» **PROBLEM DESCRIPTION**
Using the records below, write out again exactly the lines that begin at the line containing "SCM with configuration" and end at the line containing "a nice-to-have feature", and no other lines.

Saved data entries
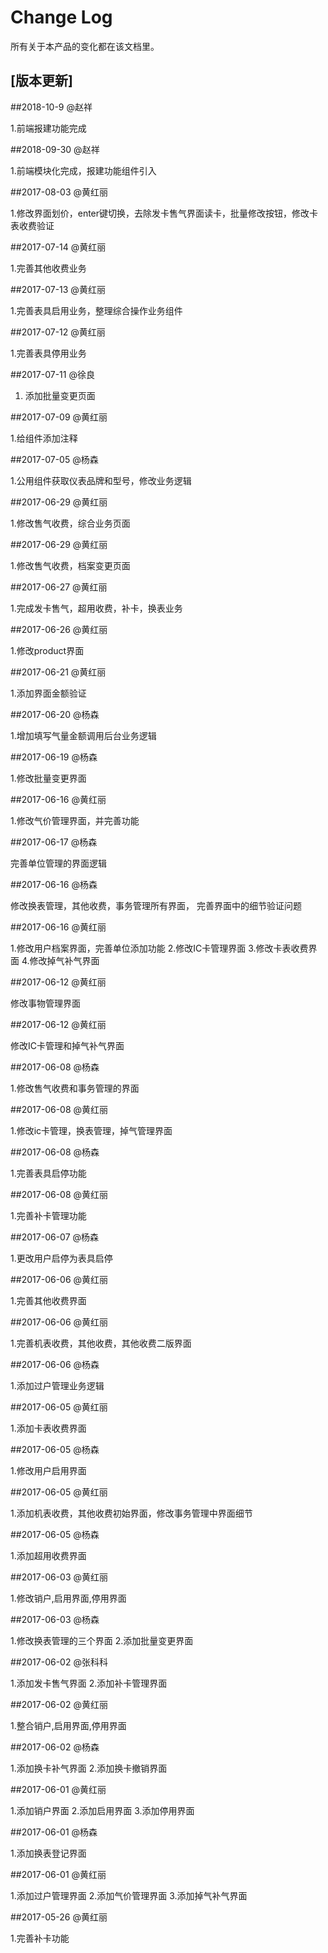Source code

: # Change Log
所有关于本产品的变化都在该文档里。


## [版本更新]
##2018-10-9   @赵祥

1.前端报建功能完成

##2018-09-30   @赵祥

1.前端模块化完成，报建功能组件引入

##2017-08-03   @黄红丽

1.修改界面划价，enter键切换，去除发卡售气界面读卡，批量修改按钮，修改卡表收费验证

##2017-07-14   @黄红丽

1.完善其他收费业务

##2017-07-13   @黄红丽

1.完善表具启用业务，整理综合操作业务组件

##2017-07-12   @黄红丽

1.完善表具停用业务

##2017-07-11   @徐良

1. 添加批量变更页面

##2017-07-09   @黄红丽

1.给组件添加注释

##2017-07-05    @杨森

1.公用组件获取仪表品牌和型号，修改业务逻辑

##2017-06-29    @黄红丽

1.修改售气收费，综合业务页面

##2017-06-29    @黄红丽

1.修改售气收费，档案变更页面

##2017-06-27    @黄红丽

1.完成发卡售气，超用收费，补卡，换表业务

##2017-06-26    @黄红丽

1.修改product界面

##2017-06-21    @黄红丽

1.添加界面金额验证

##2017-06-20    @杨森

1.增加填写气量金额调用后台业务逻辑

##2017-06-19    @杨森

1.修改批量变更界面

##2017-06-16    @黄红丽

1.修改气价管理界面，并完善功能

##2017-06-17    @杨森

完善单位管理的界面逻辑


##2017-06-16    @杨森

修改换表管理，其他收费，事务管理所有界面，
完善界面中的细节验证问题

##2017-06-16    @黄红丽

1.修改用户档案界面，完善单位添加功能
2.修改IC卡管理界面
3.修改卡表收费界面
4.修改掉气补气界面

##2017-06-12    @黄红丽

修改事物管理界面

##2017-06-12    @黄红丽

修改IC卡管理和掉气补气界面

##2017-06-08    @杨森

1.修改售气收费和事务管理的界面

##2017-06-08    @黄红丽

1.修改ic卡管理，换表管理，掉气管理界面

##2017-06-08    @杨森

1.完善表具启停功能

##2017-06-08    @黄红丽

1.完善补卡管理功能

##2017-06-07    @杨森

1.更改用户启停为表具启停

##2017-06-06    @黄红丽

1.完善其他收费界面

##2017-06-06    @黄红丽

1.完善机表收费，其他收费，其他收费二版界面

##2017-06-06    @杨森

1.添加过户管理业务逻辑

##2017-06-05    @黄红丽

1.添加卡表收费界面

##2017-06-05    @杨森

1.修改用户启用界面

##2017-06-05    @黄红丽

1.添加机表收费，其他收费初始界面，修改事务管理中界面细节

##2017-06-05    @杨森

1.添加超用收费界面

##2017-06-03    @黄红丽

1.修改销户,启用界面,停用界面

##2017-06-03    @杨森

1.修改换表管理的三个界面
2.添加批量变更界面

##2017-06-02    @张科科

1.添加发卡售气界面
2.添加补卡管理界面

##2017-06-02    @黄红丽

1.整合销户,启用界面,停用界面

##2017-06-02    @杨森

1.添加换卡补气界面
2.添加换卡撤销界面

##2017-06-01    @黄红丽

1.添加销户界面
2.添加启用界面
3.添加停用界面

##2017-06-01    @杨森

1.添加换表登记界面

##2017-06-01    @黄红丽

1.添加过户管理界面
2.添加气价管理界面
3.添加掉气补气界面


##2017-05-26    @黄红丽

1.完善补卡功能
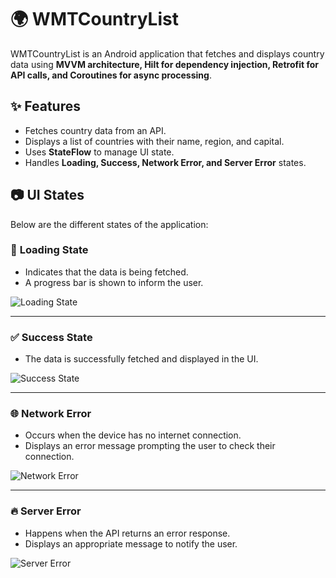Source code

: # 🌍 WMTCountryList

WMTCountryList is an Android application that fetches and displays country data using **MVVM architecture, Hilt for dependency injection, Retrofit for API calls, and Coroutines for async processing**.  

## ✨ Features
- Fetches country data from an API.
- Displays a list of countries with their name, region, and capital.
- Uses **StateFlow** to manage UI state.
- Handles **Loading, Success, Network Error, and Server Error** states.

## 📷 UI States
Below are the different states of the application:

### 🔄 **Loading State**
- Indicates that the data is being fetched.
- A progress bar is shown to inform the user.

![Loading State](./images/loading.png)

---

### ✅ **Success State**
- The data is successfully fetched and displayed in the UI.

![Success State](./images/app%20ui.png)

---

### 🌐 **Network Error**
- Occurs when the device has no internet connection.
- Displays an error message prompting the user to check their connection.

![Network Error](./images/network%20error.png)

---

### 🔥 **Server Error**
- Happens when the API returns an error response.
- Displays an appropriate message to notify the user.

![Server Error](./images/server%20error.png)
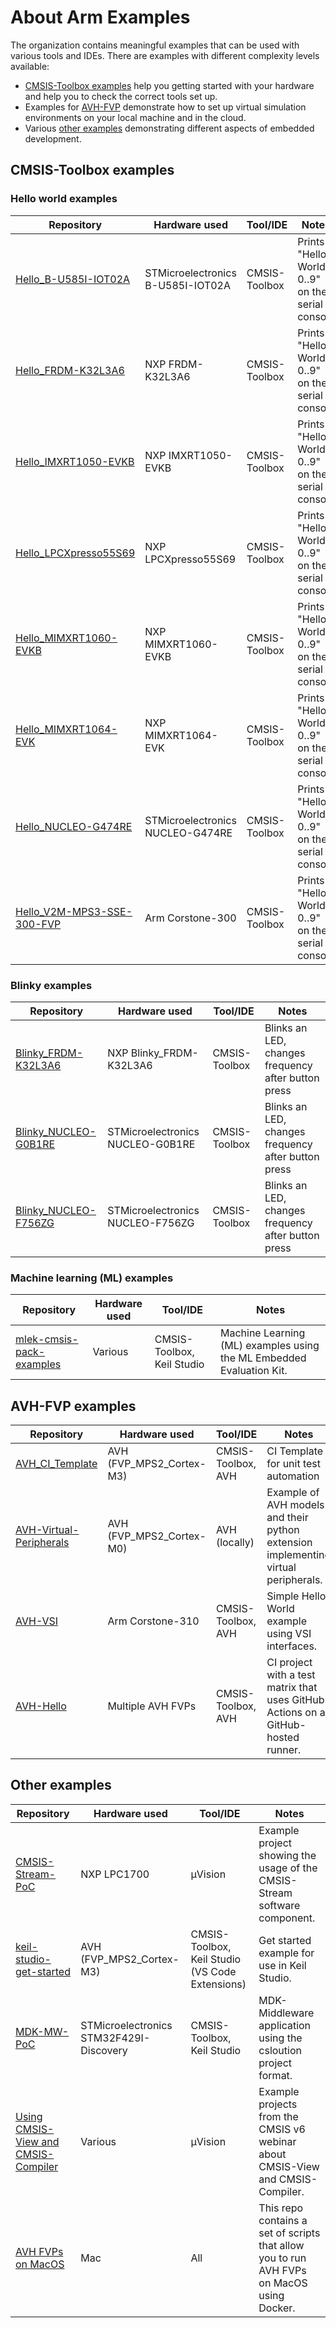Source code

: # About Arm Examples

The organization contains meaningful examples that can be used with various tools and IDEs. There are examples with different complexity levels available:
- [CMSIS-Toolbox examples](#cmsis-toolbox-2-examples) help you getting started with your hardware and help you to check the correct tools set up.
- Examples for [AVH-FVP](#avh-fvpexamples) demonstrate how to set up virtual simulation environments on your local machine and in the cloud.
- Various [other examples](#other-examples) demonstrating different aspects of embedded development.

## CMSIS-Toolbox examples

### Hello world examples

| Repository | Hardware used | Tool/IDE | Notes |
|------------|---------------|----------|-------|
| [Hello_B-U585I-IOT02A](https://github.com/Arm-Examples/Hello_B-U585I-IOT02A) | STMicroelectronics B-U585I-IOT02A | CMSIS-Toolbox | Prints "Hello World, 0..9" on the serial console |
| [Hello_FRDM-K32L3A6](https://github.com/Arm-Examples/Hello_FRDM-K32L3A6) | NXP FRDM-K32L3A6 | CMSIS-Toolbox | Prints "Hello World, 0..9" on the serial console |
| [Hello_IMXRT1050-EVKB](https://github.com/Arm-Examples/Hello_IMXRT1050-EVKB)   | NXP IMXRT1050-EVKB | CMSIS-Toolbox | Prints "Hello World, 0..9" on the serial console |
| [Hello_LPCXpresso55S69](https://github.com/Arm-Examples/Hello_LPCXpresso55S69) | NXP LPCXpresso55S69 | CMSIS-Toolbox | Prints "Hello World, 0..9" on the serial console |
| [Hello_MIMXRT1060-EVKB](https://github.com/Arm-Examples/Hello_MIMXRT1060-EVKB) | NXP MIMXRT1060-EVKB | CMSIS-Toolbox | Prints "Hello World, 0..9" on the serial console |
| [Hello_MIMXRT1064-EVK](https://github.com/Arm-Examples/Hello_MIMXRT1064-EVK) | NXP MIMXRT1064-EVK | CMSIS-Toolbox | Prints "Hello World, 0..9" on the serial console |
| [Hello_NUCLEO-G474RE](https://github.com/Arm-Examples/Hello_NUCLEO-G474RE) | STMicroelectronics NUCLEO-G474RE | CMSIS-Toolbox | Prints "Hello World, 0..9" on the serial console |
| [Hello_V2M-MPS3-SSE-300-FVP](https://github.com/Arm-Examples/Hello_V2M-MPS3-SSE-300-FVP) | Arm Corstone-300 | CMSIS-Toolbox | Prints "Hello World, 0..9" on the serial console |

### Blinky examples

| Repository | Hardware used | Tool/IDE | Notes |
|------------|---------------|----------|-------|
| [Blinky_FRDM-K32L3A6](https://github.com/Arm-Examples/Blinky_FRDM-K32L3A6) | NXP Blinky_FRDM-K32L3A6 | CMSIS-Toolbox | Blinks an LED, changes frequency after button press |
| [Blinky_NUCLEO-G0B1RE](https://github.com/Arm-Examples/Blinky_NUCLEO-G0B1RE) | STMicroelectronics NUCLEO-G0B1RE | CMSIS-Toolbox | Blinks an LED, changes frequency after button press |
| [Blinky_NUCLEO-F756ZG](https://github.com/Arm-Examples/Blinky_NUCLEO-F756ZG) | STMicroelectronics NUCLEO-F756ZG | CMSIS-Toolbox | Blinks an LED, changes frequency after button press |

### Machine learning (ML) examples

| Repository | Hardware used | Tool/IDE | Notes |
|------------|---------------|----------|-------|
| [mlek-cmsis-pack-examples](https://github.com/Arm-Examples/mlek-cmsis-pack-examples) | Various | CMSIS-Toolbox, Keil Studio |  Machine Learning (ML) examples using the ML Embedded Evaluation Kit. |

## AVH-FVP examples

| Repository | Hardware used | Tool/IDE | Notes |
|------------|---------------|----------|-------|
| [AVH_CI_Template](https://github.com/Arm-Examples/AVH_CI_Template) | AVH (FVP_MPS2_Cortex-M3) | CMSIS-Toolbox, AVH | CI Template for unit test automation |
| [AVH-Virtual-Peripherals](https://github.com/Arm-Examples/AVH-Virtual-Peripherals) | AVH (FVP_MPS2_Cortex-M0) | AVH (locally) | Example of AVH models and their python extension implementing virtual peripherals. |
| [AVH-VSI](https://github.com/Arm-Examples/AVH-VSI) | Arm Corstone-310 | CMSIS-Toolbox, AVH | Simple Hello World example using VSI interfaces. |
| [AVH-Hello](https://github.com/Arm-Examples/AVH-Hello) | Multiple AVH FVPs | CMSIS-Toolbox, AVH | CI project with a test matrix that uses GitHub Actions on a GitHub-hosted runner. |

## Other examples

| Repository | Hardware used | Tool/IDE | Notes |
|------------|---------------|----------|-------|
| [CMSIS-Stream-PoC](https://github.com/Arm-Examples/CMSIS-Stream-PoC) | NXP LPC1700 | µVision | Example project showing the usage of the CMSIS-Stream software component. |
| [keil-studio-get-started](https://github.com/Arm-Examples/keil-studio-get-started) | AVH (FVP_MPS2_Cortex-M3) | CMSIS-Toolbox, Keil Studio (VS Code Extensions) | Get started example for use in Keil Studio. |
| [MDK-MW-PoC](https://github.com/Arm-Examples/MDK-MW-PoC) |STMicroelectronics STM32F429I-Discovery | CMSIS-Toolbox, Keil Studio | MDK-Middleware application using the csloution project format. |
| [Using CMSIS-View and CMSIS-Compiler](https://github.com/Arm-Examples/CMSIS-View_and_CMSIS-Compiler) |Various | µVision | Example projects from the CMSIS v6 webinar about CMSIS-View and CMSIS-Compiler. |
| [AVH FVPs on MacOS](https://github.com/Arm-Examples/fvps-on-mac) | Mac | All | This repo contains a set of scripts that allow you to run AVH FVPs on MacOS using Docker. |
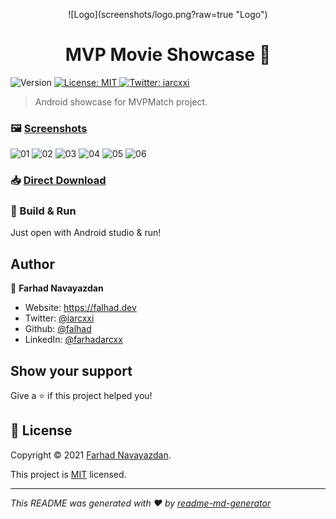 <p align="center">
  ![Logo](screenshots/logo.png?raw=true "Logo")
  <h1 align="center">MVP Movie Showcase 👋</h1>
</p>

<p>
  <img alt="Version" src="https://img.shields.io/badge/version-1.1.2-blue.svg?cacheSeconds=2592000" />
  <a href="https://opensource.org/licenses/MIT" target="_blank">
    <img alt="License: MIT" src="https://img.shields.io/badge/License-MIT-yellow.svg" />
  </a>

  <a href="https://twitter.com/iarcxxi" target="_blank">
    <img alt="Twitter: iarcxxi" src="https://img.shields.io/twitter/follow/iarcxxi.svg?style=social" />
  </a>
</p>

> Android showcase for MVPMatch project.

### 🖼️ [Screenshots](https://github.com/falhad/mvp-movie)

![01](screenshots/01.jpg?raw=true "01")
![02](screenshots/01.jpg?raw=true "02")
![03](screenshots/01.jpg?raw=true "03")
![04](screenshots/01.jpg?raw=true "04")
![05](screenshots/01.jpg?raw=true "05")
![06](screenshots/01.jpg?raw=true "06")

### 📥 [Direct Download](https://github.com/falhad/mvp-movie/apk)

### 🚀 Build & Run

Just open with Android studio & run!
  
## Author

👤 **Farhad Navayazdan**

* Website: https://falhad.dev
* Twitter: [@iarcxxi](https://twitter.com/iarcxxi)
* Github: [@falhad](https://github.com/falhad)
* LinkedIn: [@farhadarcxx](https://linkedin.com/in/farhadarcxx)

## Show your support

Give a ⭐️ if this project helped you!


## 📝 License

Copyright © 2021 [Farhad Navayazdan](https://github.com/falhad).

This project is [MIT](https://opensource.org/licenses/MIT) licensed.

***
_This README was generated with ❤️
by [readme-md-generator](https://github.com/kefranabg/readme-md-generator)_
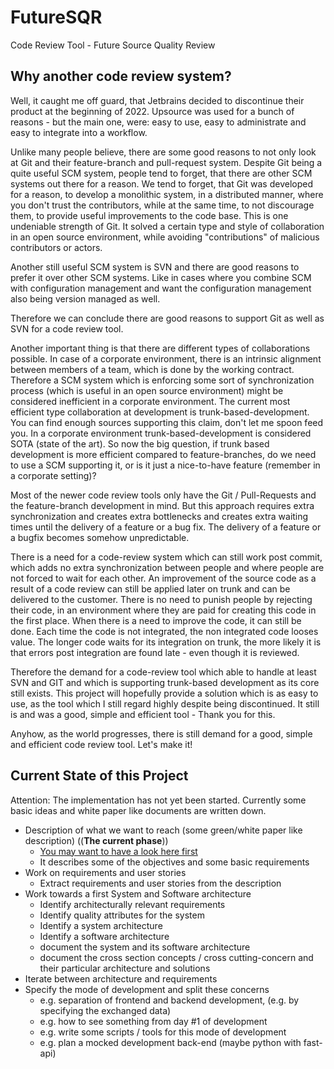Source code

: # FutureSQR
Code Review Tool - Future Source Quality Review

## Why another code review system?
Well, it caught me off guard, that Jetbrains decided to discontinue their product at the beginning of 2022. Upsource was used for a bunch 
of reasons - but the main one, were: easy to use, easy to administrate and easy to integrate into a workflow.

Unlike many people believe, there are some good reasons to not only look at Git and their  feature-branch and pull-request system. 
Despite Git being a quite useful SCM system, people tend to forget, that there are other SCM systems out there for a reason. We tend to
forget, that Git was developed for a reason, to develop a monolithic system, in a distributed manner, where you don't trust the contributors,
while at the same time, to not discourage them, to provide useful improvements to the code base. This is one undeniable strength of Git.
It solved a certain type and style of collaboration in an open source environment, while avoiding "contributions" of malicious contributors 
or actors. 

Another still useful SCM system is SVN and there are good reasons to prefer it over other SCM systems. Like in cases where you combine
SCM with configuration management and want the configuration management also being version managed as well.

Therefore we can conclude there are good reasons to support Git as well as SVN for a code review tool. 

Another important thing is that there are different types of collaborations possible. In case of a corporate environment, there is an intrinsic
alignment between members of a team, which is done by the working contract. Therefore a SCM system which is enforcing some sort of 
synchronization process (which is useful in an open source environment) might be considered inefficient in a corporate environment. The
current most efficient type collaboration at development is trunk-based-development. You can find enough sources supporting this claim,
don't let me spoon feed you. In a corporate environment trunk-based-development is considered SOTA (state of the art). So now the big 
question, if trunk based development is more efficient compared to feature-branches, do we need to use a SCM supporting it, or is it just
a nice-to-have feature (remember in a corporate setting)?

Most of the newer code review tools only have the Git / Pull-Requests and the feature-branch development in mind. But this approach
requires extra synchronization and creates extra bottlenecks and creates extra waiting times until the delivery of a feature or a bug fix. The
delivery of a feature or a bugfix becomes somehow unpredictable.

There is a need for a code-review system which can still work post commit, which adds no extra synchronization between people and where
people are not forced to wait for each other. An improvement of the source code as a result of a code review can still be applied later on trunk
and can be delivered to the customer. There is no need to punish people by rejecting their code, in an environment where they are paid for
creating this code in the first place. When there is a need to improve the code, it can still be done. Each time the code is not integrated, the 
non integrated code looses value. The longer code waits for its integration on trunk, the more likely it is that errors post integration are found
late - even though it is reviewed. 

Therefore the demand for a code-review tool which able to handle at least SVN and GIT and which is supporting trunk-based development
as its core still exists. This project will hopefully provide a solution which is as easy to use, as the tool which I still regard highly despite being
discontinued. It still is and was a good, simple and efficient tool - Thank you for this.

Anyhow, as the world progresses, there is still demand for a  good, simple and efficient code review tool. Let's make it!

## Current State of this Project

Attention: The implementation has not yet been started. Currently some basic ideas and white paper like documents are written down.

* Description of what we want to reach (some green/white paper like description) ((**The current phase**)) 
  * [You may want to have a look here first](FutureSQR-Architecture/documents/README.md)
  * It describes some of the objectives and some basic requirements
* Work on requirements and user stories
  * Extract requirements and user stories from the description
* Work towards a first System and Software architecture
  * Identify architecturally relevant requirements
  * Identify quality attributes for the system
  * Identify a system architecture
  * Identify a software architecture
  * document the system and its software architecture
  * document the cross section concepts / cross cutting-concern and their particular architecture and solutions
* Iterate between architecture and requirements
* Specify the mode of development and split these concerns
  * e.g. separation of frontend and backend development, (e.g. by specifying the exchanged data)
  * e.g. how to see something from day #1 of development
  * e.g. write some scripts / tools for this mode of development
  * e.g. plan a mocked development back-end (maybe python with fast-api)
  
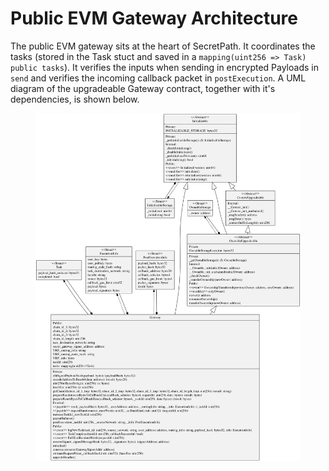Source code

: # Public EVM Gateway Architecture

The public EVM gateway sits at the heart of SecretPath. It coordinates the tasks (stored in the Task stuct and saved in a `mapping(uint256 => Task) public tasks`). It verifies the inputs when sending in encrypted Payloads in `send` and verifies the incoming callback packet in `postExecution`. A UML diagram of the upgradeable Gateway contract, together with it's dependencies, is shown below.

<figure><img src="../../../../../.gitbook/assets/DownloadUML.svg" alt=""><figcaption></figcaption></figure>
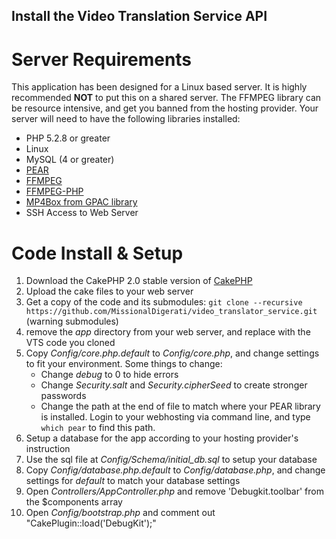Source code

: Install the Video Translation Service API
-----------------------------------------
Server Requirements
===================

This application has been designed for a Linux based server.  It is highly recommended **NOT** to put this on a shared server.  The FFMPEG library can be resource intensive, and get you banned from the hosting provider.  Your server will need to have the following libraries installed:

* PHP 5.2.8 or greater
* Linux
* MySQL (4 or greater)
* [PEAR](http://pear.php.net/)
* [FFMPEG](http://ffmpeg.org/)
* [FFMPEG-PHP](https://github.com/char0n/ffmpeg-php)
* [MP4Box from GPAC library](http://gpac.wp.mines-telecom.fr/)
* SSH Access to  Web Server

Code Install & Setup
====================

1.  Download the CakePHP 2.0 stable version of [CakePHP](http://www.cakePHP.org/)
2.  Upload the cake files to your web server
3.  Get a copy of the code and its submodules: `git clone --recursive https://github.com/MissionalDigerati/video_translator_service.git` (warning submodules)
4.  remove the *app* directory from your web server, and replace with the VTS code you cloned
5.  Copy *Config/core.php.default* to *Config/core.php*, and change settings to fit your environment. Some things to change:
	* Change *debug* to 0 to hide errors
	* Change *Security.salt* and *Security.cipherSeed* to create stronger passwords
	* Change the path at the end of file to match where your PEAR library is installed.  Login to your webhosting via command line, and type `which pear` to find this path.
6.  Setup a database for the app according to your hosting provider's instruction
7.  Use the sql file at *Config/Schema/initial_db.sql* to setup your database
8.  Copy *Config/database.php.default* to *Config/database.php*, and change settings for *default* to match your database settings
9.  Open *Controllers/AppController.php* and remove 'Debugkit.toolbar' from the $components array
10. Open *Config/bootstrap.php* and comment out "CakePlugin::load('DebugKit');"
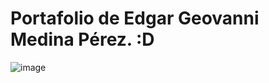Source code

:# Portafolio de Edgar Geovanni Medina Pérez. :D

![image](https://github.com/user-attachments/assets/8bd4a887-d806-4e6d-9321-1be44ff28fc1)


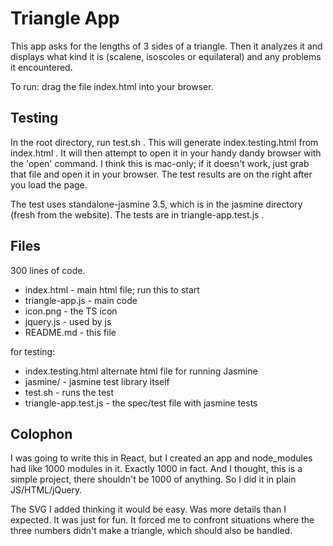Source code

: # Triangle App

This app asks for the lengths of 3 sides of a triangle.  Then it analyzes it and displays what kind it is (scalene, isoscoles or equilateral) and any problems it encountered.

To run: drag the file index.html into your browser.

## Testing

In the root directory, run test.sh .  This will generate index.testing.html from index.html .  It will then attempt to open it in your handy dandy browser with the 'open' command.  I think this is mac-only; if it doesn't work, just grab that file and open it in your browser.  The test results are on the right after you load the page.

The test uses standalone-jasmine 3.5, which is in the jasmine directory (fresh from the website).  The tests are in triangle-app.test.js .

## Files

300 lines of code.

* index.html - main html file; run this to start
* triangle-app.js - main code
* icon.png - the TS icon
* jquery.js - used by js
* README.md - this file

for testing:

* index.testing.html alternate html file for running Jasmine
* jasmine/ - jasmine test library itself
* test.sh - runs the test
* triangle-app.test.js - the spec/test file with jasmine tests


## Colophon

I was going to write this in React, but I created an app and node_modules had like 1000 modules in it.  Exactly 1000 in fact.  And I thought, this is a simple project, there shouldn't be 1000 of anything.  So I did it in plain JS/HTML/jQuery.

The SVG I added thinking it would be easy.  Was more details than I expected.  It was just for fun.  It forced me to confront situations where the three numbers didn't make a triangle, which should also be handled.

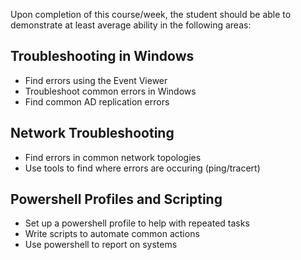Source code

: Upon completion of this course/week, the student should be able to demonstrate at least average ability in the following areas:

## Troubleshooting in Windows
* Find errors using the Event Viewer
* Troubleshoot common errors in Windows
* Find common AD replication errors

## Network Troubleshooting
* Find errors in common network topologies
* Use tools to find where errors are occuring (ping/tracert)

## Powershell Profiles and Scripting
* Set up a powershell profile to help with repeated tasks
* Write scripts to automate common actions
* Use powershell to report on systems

» **RESPONSE TO THE EXERCISE**
SCM with configuration management and want the configuration management also being version managed as well.

Therefore we can conclude there are good reasons to support Git as well as SVN for a code review tool. 

Another important thing is that there are different types of collaborations possible. In case of a corporate environment, there is an intrinsic
alignment between members of a team, which is done by the working contract. Therefore a SCM system which is enforcing some sort of 
synchronization process (which is useful in an open source environment) might be considered inefficient in a corporate environment. The
current most efficient type collaboration at development is trunk-based-development. You can find enough sources supporting this claim,
don't let me spoon feed you. In a corporate environment trunk-based-development is considered SOTA (state of the art). So now the big 
question, if trunk based development is more efficient compared to feature-branches, do we need to use a SCM supporting it, or is it just
a nice-to-have feature (remember in a corporate setting)?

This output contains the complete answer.